As an ISP, I also aggregate traffic from many individual users --
most of whose computers, alas, run Microsoft Windows. The onslaught
of updates following one of Microsoft's "Black Tuesday" security
announcements clogs individual users' connections -- again,
prompting support calls as users call to ask why service seems
slow. Worse still, it needlessly clogs my routers and backbone
connections. And, unlike a business, I have no ability to set up
SUS or WUS, because this would require me to have administrative
control of my users' machines.
Problems when caching Windows Update
It's possible to throttle Windows Update traffic to allow business
as usual to continue -- at least with less severe slowdowns. But
clearly, the best solution to the bandwidth hogging and massive
inefficiency of Windows Update is to cache the downloads --
transparently if necessary -- at as many levels as possible. (Since
the downloads are now digitally signed, the chance of forgery is
virtually nil.) Transparent caching is especially useful because it
avoids reconfiguration of client machines to accommodate the caching proxy.
Unfortunately, the Squid caching software is configured, by
default, in such a way as to fail to cache Windows updates.
Here's why. To ensure passage through firewalls, Windows Update
does not use FTP (which would have many advantages; it would, among
other things, allow downloads to be restarted and to be recognized
as file transfers and paced accordingly). In an attempt to deal
with transient connections to the Internet and to get around P2P
mitigation mechanisms (which slow or halt long downloads), Windows
Update does not download patch files all in one piece. Instead, it
makes multiple requests for segments of the file via HTTP "range"
requests. It then reassembles the file on disk prior to installing the patch.
Unfortunately, in Squid's default configuration, the parameter
"range_offset_limit" is set to 0 KB, which means that requests for
subranges of files (that is, from byte N to byte M) are not cached.
Thus, while one might think that it would help with the problem
with no special configuration, Squid "out of the box" does not
cache Windows Update files. It does nothing to reduce the waste or
solve the bandwidth starvation problems caused by Windows Update.
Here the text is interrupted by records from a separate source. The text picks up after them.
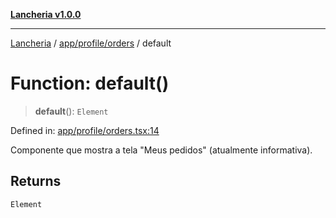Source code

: [**Lancheria v1.0.0**](../../../../README.md)

***

[Lancheria](../../../../README.md) / [app/profile/orders](../README.md) / default

# Function: default()

> **default**(): `Element`

Defined in: [app/profile/orders.tsx:14](https://github.com/eudavidreis-odev/lancheria/blob/documentacao_inicial/app/profile/orders.tsx#L14)

Componente que mostra a tela "Meus pedidos" (atualmente informativa).

## Returns

`Element`
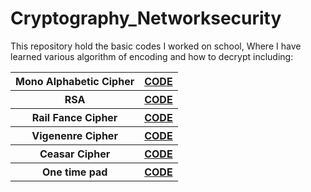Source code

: # Cryptography_Networksecurity
 This repository hold the basic codes I worked on school,
 Where I have learned various algorithm of encoding and how to decrypt including:

<table align="center">
  <tr>
    <th>Mono Alphabetic Cipher</th>
    <th><a href="https://github.com/Jackfrst/Cryptography_Networksecurity/tree/57c3229b763c7b6e532b1cfbc07749c8c1d55344/Mono%20Alphabetic" target="_blank"> CODE </a></th>
  </tr>
 
  <tr>
    <th>RSA</th>
    <th><a href="https://github.com/Jackfrst/Cryptography_Networksecurity/tree/57c3229b763c7b6e532b1cfbc07749c8c1d55344/RSA%20Algorithm" target="_blank"> CODE </a></th>
  </tr>
 
  <tr>
    <th>Rail Fance Cipher</th>
    <th><a href="https://github.com/Jackfrst/Cryptography_Networksecurity/tree/57c3229b763c7b6e532b1cfbc07749c8c1d55344/Rail%20Fance" target="_blank"> CODE </a></th>
  </tr>
 
  <tr>
    <th>Vigenenre Cipher</th>
    <th><a href="https://github.com/Jackfrst/Cryptography_Networksecurity/tree/57c3229b763c7b6e532b1cfbc07749c8c1d55344/Vigenere%20Cipher" target="_blank"> CODE </a></th>
  </tr>
 
  <tr>
    <th>Ceasar Cipher</th>
    <th><a href="https://github.com/Jackfrst/Cryptography_Networksecurity/tree/57c3229b763c7b6e532b1cfbc07749c8c1d55344/caesar_cipher" target="_blank"> CODE </a></th>
  </tr>
 
  <tr>
    <th>One time pad</th>
    <th><a href="https://github.com/Jackfrst/Cryptography_Networksecurity/tree/57c3229b763c7b6e532b1cfbc07749c8c1d55344/one_time_pad" target="_blank"> CODE </a></th>
  </tr>
</table>
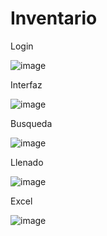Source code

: # Inventario
Login

![image](https://user-images.githubusercontent.com/19364556/205117581-6fac35b2-37b1-4429-82bf-7a68d5b4fec7.png)

Interfaz

![image](https://user-images.githubusercontent.com/19364556/205117641-5e44a8f2-dc5c-428a-a20f-1804fca16eb9.png)

Busqueda

![image](https://user-images.githubusercontent.com/19364556/205118475-28d1cbc1-7ebf-4b66-bf06-0ad38b13c3f6.png)

Llenado

![image](https://user-images.githubusercontent.com/19364556/205117861-915c7eaf-2fcb-4d37-8b11-cdc806458af7.png)

Excel

![image](https://user-images.githubusercontent.com/19364556/205118108-3af426c5-1dfe-4330-9d96-ebab7a623514.png)

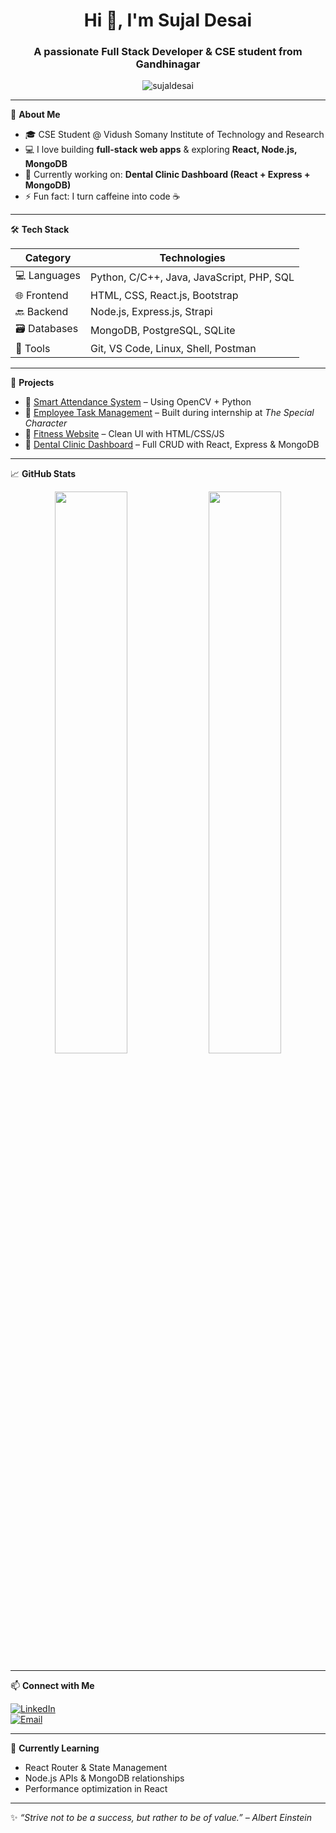 <h1 align="center">Hi 👋, I'm Sujal Desai</h1>
<h3 align="center">A passionate Full Stack Developer & CSE student from Gandhinagar</h3>

<p align="center">
  <img src="https://komarev.com/ghpvc/?username=sujaldesai&label=Profile%20views&color=0e75b6&style=flat" alt="sujaldesai" />
</p>

---

🌟 **About Me**

- 🎓 CSE Student @ Vidush Somany Institute of Technology and Research
- 💻 I love building **full-stack web apps** & exploring **React, Node.js, MongoDB**
- 🔭 Currently working on: **Dental Clinic Dashboard (React + Express + MongoDB)**
- ⚡ Fun fact: I turn caffeine into code ☕

---

🛠️ **Tech Stack**

| Category       | Technologies |
| -------------- | ------------ |
| 💻 Languages   | Python, C/C++, Java, JavaScript, PHP, SQL |
| 🌐 Frontend    | HTML, CSS, React.js, Bootstrap |
| 🔙 Backend     | Node.js, Express.js, Strapi |
| 🗃️ Databases   | MongoDB, PostgreSQL, SQLite |
| 🔧 Tools       | Git, VS Code, Linux, Shell, Postman |

---

🚀 **Projects**

- 🔹 [Smart Attendance System](#) – Using OpenCV + Python  
- 🔹 [Employee Task Management](#) – Built during internship at *The Special Character*  
- 🔹 [Fitness Website](#) – Clean UI with HTML/CSS/JS  
- 🔹 [Dental Clinic Dashboard](#) – Full CRUD with React, Express & MongoDB

---

📈 **GitHub Stats**

<p align="center">
  <img width="48%" src="https://github-readme-stats.vercel.app/api?username=sujaldesai&show_icons=true&theme=tokyonight" />
  <img width="48%" src="https://github-readme-streak-stats.herokuapp.com/?user=sujaldesai&theme=tokyonight" />
</p>

---

📫 **Connect with Me**

[![LinkedIn](https://img.shields.io/badge/-LinkedIn-blue?logo=Linkedin&style=flat-square)](www.linkedin.com/in/sujal-desai-419918301)  
[![Email](https://img.shields.io/badge/-Email-c14438?style=flat-square&logo=Gmail&logoColor=white)](sujaldesai4903@gmail.com)

---

🧠 **Currently Learning**
- React Router & State Management  
- Node.js APIs & MongoDB relationships  
- Performance optimization in React

---

✨ *“Strive not to be a success, but rather to be of value.” – Albert Einstein*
Attempts to make things better can make them much worse
It is possible to change the Squid configuration to allow Squid to
cache range requests. However, the semantics of the tuning
parameters currently provided by Squid to do so are not well
designed to deal with the problem.
For example, if one sets the "range_offset_limit" parameter to a
number greater than zero, Squid will -- instead of merely passing
the range request on verbatim -- fetch all of the file up to and
including the requested range. However, once the client's request
has been satisfied and the client disconnects, Squid's "quick
abort" mechanism is likely to be triggered (unless the end of the
subrange just happens to be very close to the end of the file).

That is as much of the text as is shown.